The downdraft nature of the units also allows for greater conversion rates, as gravity forces the material to flow through the entire gasification chamber, which, Koczaja also says, can reach very high temperatures. The process creates biochar, but only 2 percent by weight of the feedstock. Because the feedstock travels through the entire chamber due to the downward path, the producer gas is much cleaner, according to Webb, and doesn’t require the need for gas cleanup typically used in fluidized bed or updraft gasifiers.

The secret to PHG’s success isn’t just its technology. They’ve also developed an application strategy that is used for every project. “There are two big things we look at for every project,” he says. “What is the feedstock and what is the application? That is how we kind of tailor our offerings to that specific project.”

In Gleason, the downdraft gasifiers weren’t used to take advantage of a waste stream, they were used to offset the costs of another energy application: natural gas. Brick kilns, which require a high volume of natural gas for heat production created in the long corridors that turn liquid mixtures into solid bricks, can benefit from woody biomass. PHG used wood waste from a nearby hardwood flooring manufacturer as a feedstock to feed the gasifiers, which in return created thermal heat for the kilns.

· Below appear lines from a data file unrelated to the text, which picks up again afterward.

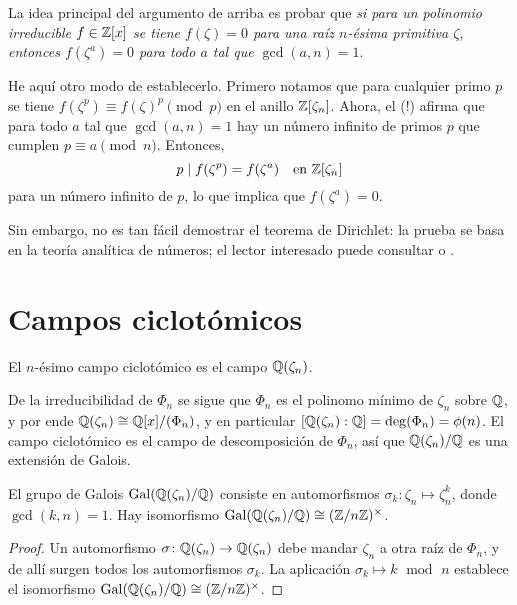 \begin{comentario}
  La idea principal del argumento de arriba es probar que \emph{si para un
    polinomio irreducible $f \in \mathbb{Z} [x]$ se tiene $f (\zeta) = 0$ para una raíz
    $n$-ésima primitiva $\zeta$, entonces $f (\zeta^a) = 0$ para todo $a$ tal
    que $\gcd (a,n) = 1$}.

  He aquí otro modo de establecerlo. Primero notamos que para cualquier primo
  $p$ se tiene $f (\zeta^p) \equiv f (\zeta)^p \pmod{p}$ en el anillo $\mathbb{Z}
  [\zeta_n]$. Ahora, el  (!) afirma que para todo $a$ tal que $\gcd (a,n) = 1$ hay un
  número infinito de primos $p$ que cumplen $p \equiv a \pmod{n}$. Entonces,
  $$p \mid f (\zeta^p) = f (\zeta^a) \quad \text{en }\mathbb{Z} [\zeta_n]$$
  para un número infinito de $p$, lo que implica que $f (\zeta^a) = 0$.

  Sin embargo, no es tan fácil demostrar el teorema de Dirichlet: la prueba se
  basa en la teoría analítica de números; el lector interesado puede consultar
  \cite[Chapter~16]{Ireland-Rosen} o \cite[Chapter~7]{Apostol-analytic}.
\end{comentario}


\section{Campos ciclotómicos}
\label{sec:campos-ciclotomicos}

\begin{definicion}
  El $n$-ésimo campo ciclotómico es el campo $\mathbb{Q} (\zeta_n)$.
\end{definicion}

De la irreducibilidad de $\Phi_n$ se sigue que $\Phi_n$ es el polinomo mínimo de
$\zeta_n$ sobre $\mathbb{Q}$, y por ende $\mathbb{Q} (\zeta_n) \cong \mathbb{Q} [x] / (\Phi_n)$, y en
particular $[\mathbb{Q} (\zeta_n) : \mathbb{Q}] = \deg (\Phi_n) = \phi (n)$. El campo
ciclotómico es el campo de descomposición de $\Phi_n$, así que
$\mathbb{Q} (\zeta_n)/\mathbb{Q}$ es una extensión de Galois.

\begin{proposicion}
  El grupo de Galois $\operatorname{Gal} (\mathbb{Q}(\zeta_n)/\mathbb{Q})$ consiste en automorfismos
  $\sigma_k\colon \zeta_n \mapsto \zeta_n^k$, donde $\gcd (k,n) = 1$.
  Hay isomorfismo $\operatorname{Gal} (\mathbb{Q} (\zeta_n)/\mathbb{Q}) \cong (\mathbb{Z}/n\mathbb{Z})^\times$.

  \begin{proof}
    Un automorfismo $\sigma\colon \mathbb{Q}(\zeta_n) \to \mathbb{Q}(\zeta_n)$ debe mandar
    $\zeta_n$ a otra raíz de $\Phi_n$, y de allí surgen todos los automorfismos
    $\sigma_k$. La aplicación $\sigma_k \mapsto k\operatorname{~mod~}n$
    establece el isomorfismo $\operatorname{Gal} (\mathbb{Q} (\zeta_n)/\mathbb{Q}) \cong (\mathbb{Z}/n\mathbb{Z})^\times$.
  \end{proof}
\end{proposicion}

The price for natural gas has since dropped (drastically), and although PHG is looking at projects interested in a different energy application as opposed to propane or fuel oil, the waste-based energy crop (as Webb calls it) is where the company sees a huge market. “A lot of things are not what people think of as energy crops,” Koczaja says. “Once you start asking the questions and you start looking, there is a lot more biomass available than initially meets the eye.” When Webb talks about the number of feedstocks they've tested, he says with a chuckle, “several.”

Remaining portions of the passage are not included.